Türkiye'de eğitimin zorunlu olarak 12 yıla çıkarılarak çocukların 18 yaşına kadar eğitileceğini anlatan Dinçer, böylesine hedefler ortaya konulurken kamuoyunda kız çocuklarının okumayacağına ilişkin propagandalar yapıldığını dile getirdi.

Bu sistemin kız çocuklarının okullaşmasının önünde bir engel teşkil etmeyeceğini vurgulayan Dinçer, kız çocuklarının okullaşmasına ilişkin en iyi performansın AK Parti tarafından ortaya konulduğuna dikkati çekti.

Kesintisiz eğitimin dünyayla uyumlu olmadığını savunan Dinçer, eğitimin kademeleştirilmesinde ülke şartlarının çocukların özelliklerinin ve müfredatın içeriğinin önemli olduğunu işaret etti.

Dinçer, mevcut sistemde seçimlik derslerin uygulandığını, bunun 5'inci sınıftan itibaren yapıldığını, bundan sonra da seçimlik derslerin olacağını, ortaokulda öğrencinin tercihine, lisede ise yeteneğine göre ders seçimi yapılmasını tercih ettiklerini söyledi.

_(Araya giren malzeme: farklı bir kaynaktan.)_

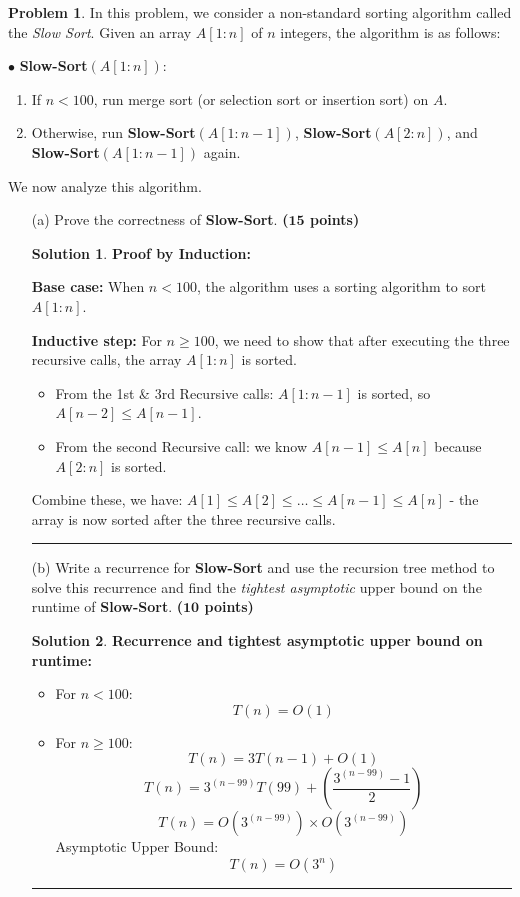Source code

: \documentclass{article}
\theoremstyle{definition}
\newtheorem{problem}{Problem}
\def\fline{\rule{0.75\linewidth}{0.5pt}}
\newcommand{\finishline}{\begin{center}\fline\end{center}}
\newtheorem*{solution*}{Solution}
\newenvironment{solution}{\begin{solution*}}{{\finishline} \end{solution*}}
\newcommand{\grade}[1]{\hfill{\textbf{($\mathbf{#1}$ points)}}}
\begin{document}
\begin{problem}
	In this problem, we consider a non-standard sorting algorithm called the \emph{Slow Sort}. Given an array $A[1:n]$ of $n$ integers, the algorithm is as follows: 
	
	$\bullet$ \textbf{Slow-Sort}$(A[1:n])$:
	\begin{enumerate}
		\item If $n < 100$, run merge sort (or selection sort or insertion sort) on $A$.  
		\item Otherwise, run \textbf{Slow-Sort}$(A[1:n-1])$, \textbf{Slow-Sort}$(A[2:n])$, and \textbf{Slow-Sort}$(A[1:n-1])$ again. 
	\end{enumerate} 
	
	We now analyze this algorithm. 
	
	
	\begin{enumerate}
		\item [(a)] Prove the correctness of  \textbf{Slow-Sort}. \grade{15} 
		
		\begin{solution}
			\textbf{Proof by Induction:}

			\textbf{Base case:} When $n < 100$, the algorithm uses a sorting algorithm to sort $A[1:n]$.
			
			\textbf{Inductive step:} For $n \geq 100$, we need to show that after executing the three recursive calls, the array $A[1:n]$ is sorted.
			\begin{itemize}
				\item From the 1st \& 3rd Recursive calls: $A[1:n-1]$ is sorted, so $A[n-2] \leq A[n-1]$.
				\item From the second Recursive call: we know $A[n-1] \leq A[n]$ because $A[2:n]$ is sorted.
			\end{itemize}
			Combine these, we have: $A[1] \leq A[2] \leq \ldots \leq A[n-1] \leq A[n]$ - the array is now sorted after the three recursive calls. 
		\end{solution}

			\item [(b)] Write a recurrence for  \textbf{Slow-Sort} and use the recursion tree method to solve this recurrence and find the \emph{tightest asymptotic} upper bound on the runtime of \textbf{Slow-Sort}. \grade{10}
	
		\begin{solution}
			\textbf{Recurrence and tightest asymptotic upper bound on runtime:}
			\begin{itemize}
				\item For $n < 100$:
				\[
				T(n) = O(1)
				\]
				\item For $n \geq 100$:
				\[
				T(n) = 3T(n-1) + O(1)
				\]
				\[
				T(n) = 3^{(n-99)} T(99) + \left(\frac{3^{(n-99)} - 1}{2}\right)
				\]
				\[
				T(n) = O(3^{(n-99)}) \times O(3^{(n-99)})
				\]
				Asymptotic Upper Bound:
				\[
				T(n) = O(3^n)
				\]
			\end{itemize}
		\end{solution}

	\end{enumerate}
\end{problem}
\end{document}
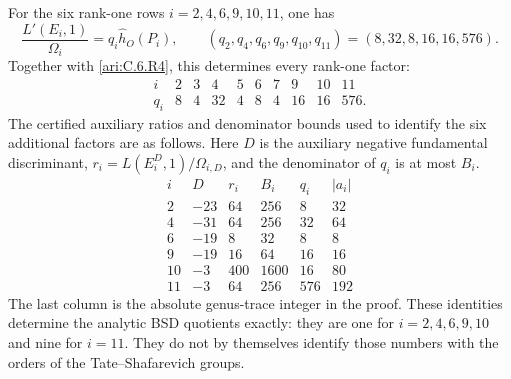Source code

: \begin{proposition}\label{ari:C.6.R5}
For the six rank-one rows $i=2,4,6,9,10,11$, one has
\[
 \frac{L'(E_i,1)}{\Omega_i}
   =q_i\widehat h_O(P_i),\qquad
 (q_2,q_4,q_6,q_9,q_{10},q_{11})=(8,32,8,16,16,576).
\]
Together with \ref{ari:C.6.R4}, this determines every rank-one factor:
\[
\begin{array}{c|rrrrrrrrr}
 i&2&3&4&5&6&7&9&10&11\\\hline
 q_i&8&4&32&4&8&4&16&16&576.
\end{array}
\]
The certified auxiliary ratios and denominator bounds used to identify
the six additional factors are as follows. Here $D$ is the auxiliary
negative fundamental discriminant,
$r_i=L(E_i^D,1)/\Omega_{i,D}$, and the denominator of $q_i$ is at most
$B_i$.
\[
\begin{array}{c|r|r|r|r|r}
 i&D&r_i&B_i&q_i&|a_i|\\\hline
 2&-23&64&256&8&32\\
 4&-31&64&256&32&64\\
 6&-19&8&32&8&8\\
 9&-19&16&64&16&16\\
 10&-3&400&1600&16&80\\
 11&-3&64&256&576&192
\end{array}
\]
The last column is the absolute genus-trace integer in the proof. These
identities determine the analytic BSD quotients exactly: they are one
for $i=2,4,6,9,10$ and nine for $i=11$. They do not by themselves
identify those numbers with the orders of the Tate--Shafarevich groups.
\end{proposition}


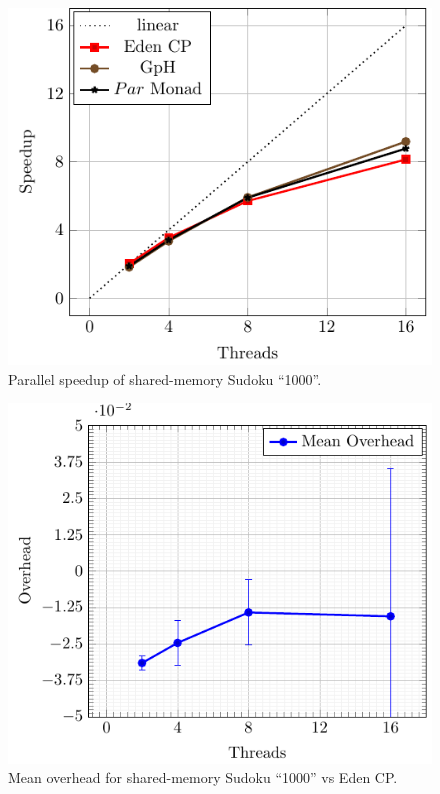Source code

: \documentclass[paper=A4,twoside=true,openright,parskip=full,chapterprefix=true,headings=normal,bibliography=totoc,listof=totoc,titlepage=on,captions=tableabove,draft=false,british]{scrreprt}%
\renewcommand{\enquote}[1]{{``}#1{''}}
\begin{document}
\begin{figure}[h]
\centering
\includegraphics{src/img/perfSMSudoku.pdf}
\caption{Parallel speedup of shared-memory Sudoku
\enquote{1000}.\label{fig:perfSMSudoku}}
\end{figure}

\begin{figure}[h]
\centering
\includegraphics{src/img/overSMSudokuEden.pdf}
\caption{Mean overhead for shared-memory Sudoku \enquote{1000} vs Eden
CP.\label{fig:overSMSudokuEden}}
\end{figure}
\end{document}
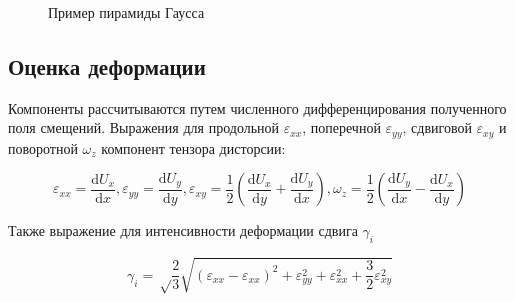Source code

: \begin{figure}[ht]
\caption{Пример пирамиды Гаусса}
\label{pic:pyramid}
\end{figure}

\subsection{Оценка деформации}

Компоненты рассчитываются путем численного дифференцирования полученного поля смещений. Выражения для продольной $\varepsilon_{xx}$, поперечной $\varepsilon_{yy}$, сдвиговой $\varepsilon_{xy}$ и поворотной $\omega_z$ компонент тензора дисторсии:

$$\varepsilon_{xx}= \frac{\mathrm{d} U_x}{\mathrm{d} x},\varepsilon_{yy}= \frac{\mathrm{d} U_y}{\mathrm{d} y},\varepsilon_{xy}=\frac{1}{2}(\frac{\mathrm{d} U_x}{\mathrm{d} y} + \frac{\mathrm{d} U_y}{\mathrm{d} x}),\omega_z=\frac{1}{2}(\frac{\mathrm{d} U_y}{\mathrm{d} x} - \frac{\mathrm{d} U_x}{\mathrm{d} y})$$

Также выражение для интенсивности деформации сдвига $\gamma_i$

$$\gamma_i = \sqrt\frac{2}{3}\sqrt{(\varepsilon_{xx}-\varepsilon_{xx})^2+\varepsilon_{yy}^2+\varepsilon_{xx}^2 + \frac{3}{2}\varepsilon_{xy}^2}$$
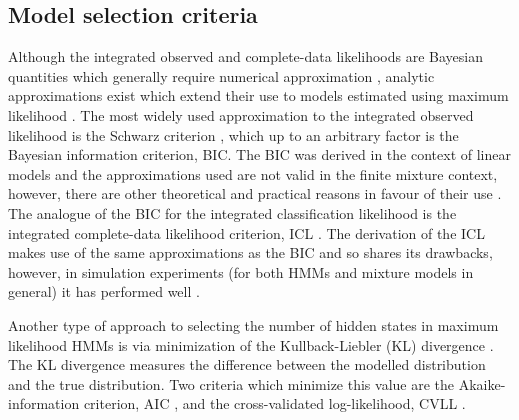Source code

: \subsection{Model selection criteria}

Although the integrated observed and complete-data likelihoods are Bayesian quantities which generally require numerical approximation \cite{gelmanBayesianDataAnalysis2014}, analytic approximations exist which extend their use to models estimated using maximum likelihood \cite{kassBayesFactors1995, mclachlanFiniteMixtureModels2000}. The most widely used approximation to the integrated observed likelihood is the Schwarz criterion \cite{schwarzEstimatingDimensionModel1978a}, which up to an arbitrary factor is the Bayesian information criterion, BIC. The BIC was derived in the context of linear models and the approximations used are not valid in the finite mixture context, however, there are other theoretical and practical reasons in favour of their use \cite{fraley1998many}. The analogue of the BIC for the integrated classification likelihood is the integrated complete-data likelihood criterion, ICL \cite{biernackiAssessingMixtureModel2000a}.  The derivation of the ICL makes use of the same approximations as the BIC and so shares its drawbacks, however, in simulation experiments (for both HMMs and mixture models in general) it has performed well \cite{mclachlanFiniteMixtureModels2000,celeuxSelectingHiddenMarkov2008, biernackiAssessingMixtureModel2000a}.

Another type of approach to selecting the number of hidden states in maximum likelihood HMMs is via minimization of the Kullback-Liebler (KL) divergence \cite{kullbackInformationSufficiency1951}. The KL divergence  measures the difference between the modelled distribution and the true distribution. Two criteria which minimize this value are the Akaike-information criterion, AIC \cite{akaikeInformationTheoryExtension1998}, and the cross-validated log-likelihood, CVLL \cite{celeuxSelectingHiddenMarkov2008}.  


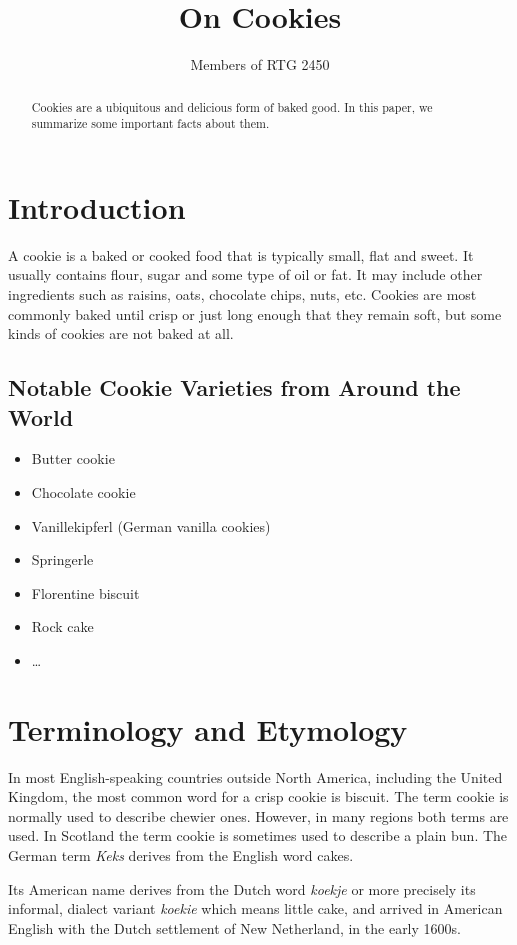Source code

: \documentclass[a4paper]{article}
\title{On Cookies}
\author{Members of RTG 2450}
\begin{document}
\maketitle

\begin{abstract}
	Cookies are a ubiquitous and delicious form of baked good. 
	In this paper, we summarize some important facts about them.
\end{abstract}

\section{Introduction}
A cookie is a baked or cooked food that is typically small, flat and sweet. 
It usually contains flour, sugar and some type of oil or fat. 
It may include other ingredients such as raisins, oats, chocolate chips, nuts, etc. 
Cookies are most commonly baked until crisp or just long enough that they remain soft, but some kinds of cookies are not baked at all.

\subsection{Notable Cookie Varieties from Around the World}
\begin{itemize}
	\item Butter cookie
	\item Chocolate cookie
	\item Vanillekipferl (German vanilla cookies)
	\item Springerle
	\item Florentine biscuit
	\item Rock cake
	\item \dots
\end{itemize}

\section{Terminology and Etymology}
In most English-speaking countries outside North America, including the United Kingdom, the most common word for a crisp cookie is biscuit. 
The term cookie is normally used to describe chewier ones. 
However, in many regions both terms are used. 
In Scotland the term cookie is sometimes used to describe a plain bun. 
The German term \textit{Keks} derives from the English word cakes.

Its American name derives from the Dutch word \textit{koekje} or more precisely its informal, dialect variant \textit{koekie} which means little cake, and arrived in American English with the Dutch settlement of New Netherland, in the early 1600s.
\end{document}

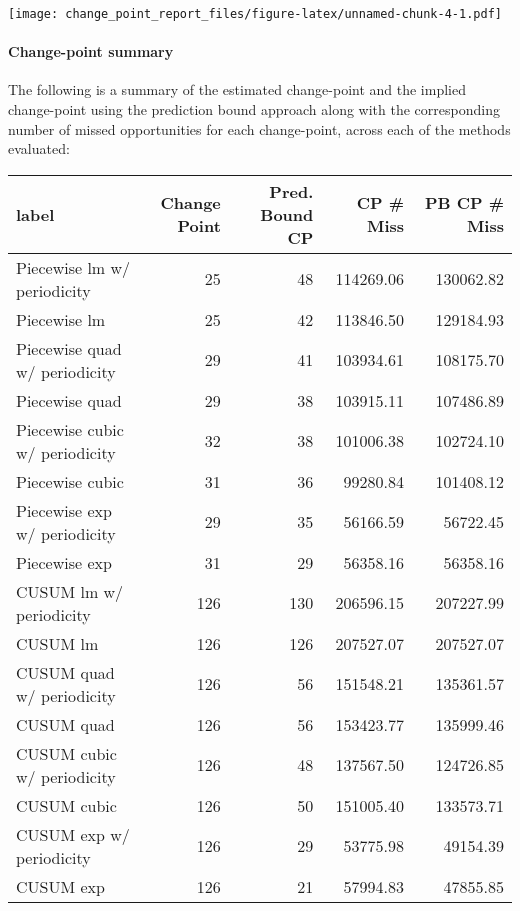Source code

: \documentclass[
]{article}
\begin{document}
\texttt{[image: change\_point\_report\_files/figure-latex/unnamed-chunk-4-1.pdf]}

\hypertarget{change-point-summary}{%
\paragraph{Change-point summary}\label{change-point-summary}}

The following is a summary of the estimated change-point and the implied
change-point using the prediction bound approach along with the
corresponding number of missed opportunities for each change-point,
across each of the methods evaluated:

\begin{table}
\centering
\begin{tabular}{l|r|r|r|r}
\hline
label & Change Point & Pred. Bound CP & CP \# Miss  & PB CP \# Miss\\
\hline
Piecewise lm w/ periodicity & 25 & 48 & 114269.06 & 130062.82\\
\hline
Piecewise lm & 25 & 42 & 113846.50 & 129184.93\\
\hline
Piecewise quad w/ periodicity & 29 & 41 & 103934.61 & 108175.70\\
\hline
Piecewise quad & 29 & 38 & 103915.11 & 107486.89\\
\hline
Piecewise cubic w/ periodicity & 32 & 38 & 101006.38 & 102724.10\\
\hline
Piecewise cubic & 31 & 36 & 99280.84 & 101408.12\\
\hline
Piecewise exp w/ periodicity & 29 & 35 & 56166.59 & 56722.45\\
\hline
Piecewise exp & 31 & 29 & 56358.16 & 56358.16\\
\hline
CUSUM lm w/ periodicity & 126 & 130 & 206596.15 & 207227.99\\
\hline
CUSUM lm & 126 & 126 & 207527.07 & 207527.07\\
\hline
CUSUM quad w/ periodicity & 126 & 56 & 151548.21 & 135361.57\\
\hline
CUSUM quad & 126 & 56 & 153423.77 & 135999.46\\
\hline
CUSUM cubic w/ periodicity & 126 & 48 & 137567.50 & 124726.85\\
\hline
CUSUM cubic & 126 & 50 & 151005.40 & 133573.71\\
\hline
CUSUM exp w/ periodicity & 126 & 29 & 53775.98 & 49154.39\\
\hline
CUSUM exp & 126 & 21 & 57994.83 & 47855.85\\
\hline
\end{tabular}
\end{table}
\end{document}
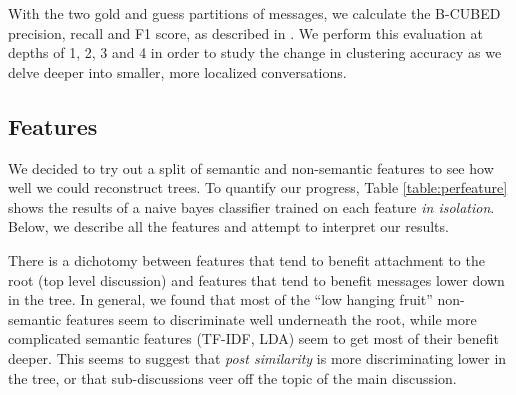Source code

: \documentclass{article}
\begin{document}
With the two gold and guess partitions of messages, we calculate the B-CUBED
precision, recall and F1 score, as described in . We perform
this evaluation at depths of 1, 2, 3 and 4 in order to study the change in
clustering accuracy as we delve deeper into smaller, more localized
conversations.

\subsection{Features}
\label{sec:features}
We decided to try out a split of semantic and non-semantic features to see how
well we could reconstruct trees. To quantify our progress, Table
\ref{table:perfeature} shows the results of a naive bayes classifier trained on
each feature \textit{in isolation}. Below, we describe all the features and
attempt to interpret our results. 

There is a dichotomy between features that tend to benefit attachment to the
root (top level discussion) and features that tend to benefit messages lower
down in the tree. In general, we found that most of the ``low hanging fruit''
non-semantic features seem to discriminate well underneath the root, while
more complicated semantic features (TF-IDF, LDA) seem to get most of their
benefit deeper. This seems to suggest that \textit{post similarity} is more
discriminating lower in the tree, or that sub-discussions veer off the topic
of the main discussion.
\end{document}
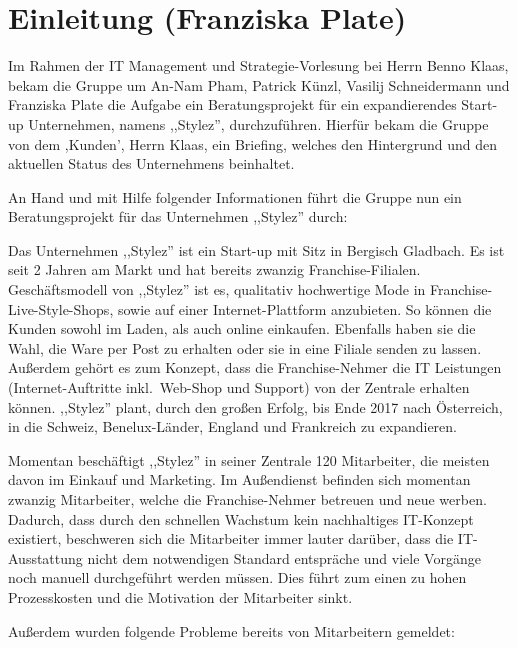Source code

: \section{Einleitung (Franziska Plate)}

Im Rahmen der IT Management und Strategie-Vorlesung bei Herrn Benno
Klaas, bekam die Gruppe um An-Nam Pham, Patrick Künzl, Vasilij
Schneidermann und Franziska Plate die Aufgabe ein Beratungsprojekt für
ein expandierendes Start-up Unternehmen, namens ,,Stylez'',
durchzuführen. Hierfür bekam die Gruppe von dem ,Kunden', Herrn Klaas,
ein Briefing, welches den Hintergrund und den aktuellen Status des
Unternehmens beinhaltet.

An Hand und mit Hilfe folgender Informationen führt die Gruppe nun ein
Beratungsprojekt für das Unternehmen ,,Stylez'' durch:

Das Unternehmen ,,Stylez'' ist ein Start-up mit Sitz in Bergisch
Gladbach. Es ist seit 2 Jahren am Markt und hat bereits zwanzig
Franchise-Filialen. Geschäftsmodell von ,,Stylez'' ist es, qualitativ
hochwertige Mode in Franchise-Live-Style-Shops, sowie auf einer
Internet-Plattform anzubieten. So können die Kunden sowohl im Laden,
als auch online einkaufen. Ebenfalls haben sie die Wahl, die Ware per
Post zu erhalten oder sie in eine Filiale senden zu lassen. Außerdem
gehört es zum Konzept, dass die Franchise-Nehmer die IT Leistungen
(Internet-Auftritte inkl.~Web-Shop und Support) von der Zentrale
erhalten können. ,,Stylez'' plant, durch den großen Erfolg, bis Ende
2017 nach Österreich, in die Schweiz, Benelux-Länder, England und
Frankreich zu expandieren.

Momentan beschäftigt ,,Stylez'' in seiner Zentrale 120 Mitarbeiter,
die meisten davon im Einkauf und Marketing. Im Außendienst befinden
sich momentan zwanzig Mitarbeiter, welche die Franchise-Nehmer
betreuen und neue werben. Dadurch, dass durch den schnellen Wachstum
kein nachhaltiges IT-Konzept existiert, beschweren sich die
Mitarbeiter immer lauter darüber, dass die IT-Ausstattung nicht dem
notwendigen Standard entspräche und viele Vorgänge noch manuell
durchgeführt werden müssen. Dies führt zum einen zu hohen
Prozesskosten und die Motivation der Mitarbeiter sinkt.

Außerdem wurden folgende Probleme bereits von Mitarbeitern gemeldet:

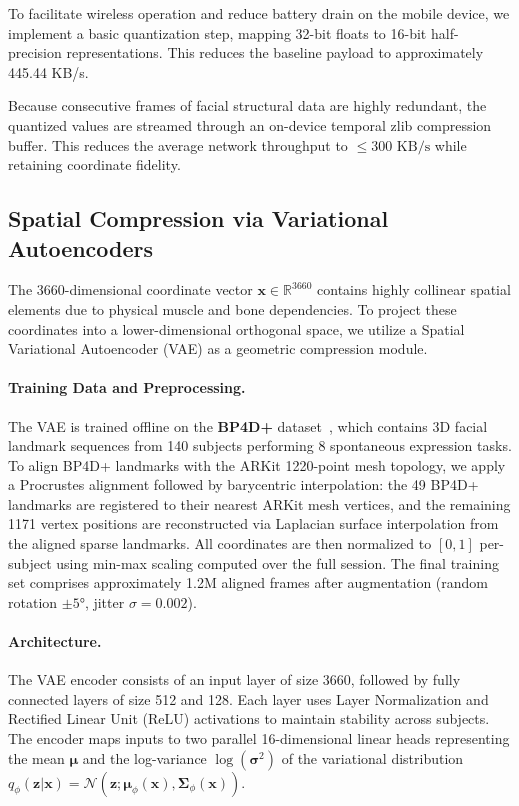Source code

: \documentclass[sigconf]{acmart}
\begin{document}
To facilitate wireless operation and reduce battery drain on the mobile device, we implement a basic quantization step, mapping 32-bit floats to 16-bit half-precision representations. This reduces the baseline payload to approximately 445.44 KB/s. 

Because consecutive frames of facial structural data are highly redundant, the quantized values are streamed through an on-device temporal zlib compression buffer. This reduces the average network throughput to $\le 300 \text{ KB/s}$ while retaining coordinate fidelity.

\subsection{Spatial Compression via Variational Autoencoders}
The 3660-dimensional coordinate vector $\mathbf{x} \in \mathbb{R}^{3660}$ contains highly collinear spatial elements due to physical muscle and bone dependencies. To project these coordinates into a lower-dimensional orthogonal space, we utilize a Spatial Variational Autoencoder (VAE) as a geometric compression module.

\paragraph{Training Data and Preprocessing.}
The VAE is trained offline on the \textbf{BP4D+} dataset~\cite{zhang2017bp4d}, which contains 3D facial landmark sequences from 140 subjects performing 8 spontaneous expression tasks. To align BP4D+ landmarks with the ARKit 1220-point mesh topology, we apply a Procrustes alignment followed by barycentric interpolation: the 49 BP4D+ landmarks are registered to their nearest ARKit mesh vertices, and the remaining 1171 vertex positions are reconstructed via Laplacian surface interpolation from the aligned sparse landmarks. All coordinates are then normalized to $[0, 1]$ per-subject using min-max scaling computed over the full session. The final training set comprises approximately 1.2M aligned frames after augmentation (random rotation $\pm 5°$, jitter $\sigma=0.002$).

\paragraph{Architecture.}
The VAE encoder consists of an input layer of size 3660, followed by fully connected layers of size 512 and 128. Each layer uses Layer Normalization and Rectified Linear Unit (ReLU) activations to maintain stability across subjects. The encoder maps inputs to two parallel 16-dimensional linear heads representing the mean $\boldsymbol{\mu}$ and the log-variance $\log(\boldsymbol{\sigma}^2)$ of the variational distribution $q_\phi(\mathbf{z}|\mathbf{x}) = \mathcal{N}(\mathbf{z}; \boldsymbol{\mu}_\phi(\mathbf{x}), \boldsymbol{\Sigma}_\phi(\mathbf{x}))$.
\end{document}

Seçimlik dersleri artıracaklarını ve daha sistematik hale getireceklerini anlatan Dinçer, mevcut eğitim sisteminde trafik dersinin zorunlu olarak verildiğini hatırlattı. Türkiye'de ehliyetin çok kolay verildiğini düşünmediğini belirten Dinçer, önemli olanın ehliyetin kolay verilmesi değil, bunun ölçülmesi olduğunu kaydetti.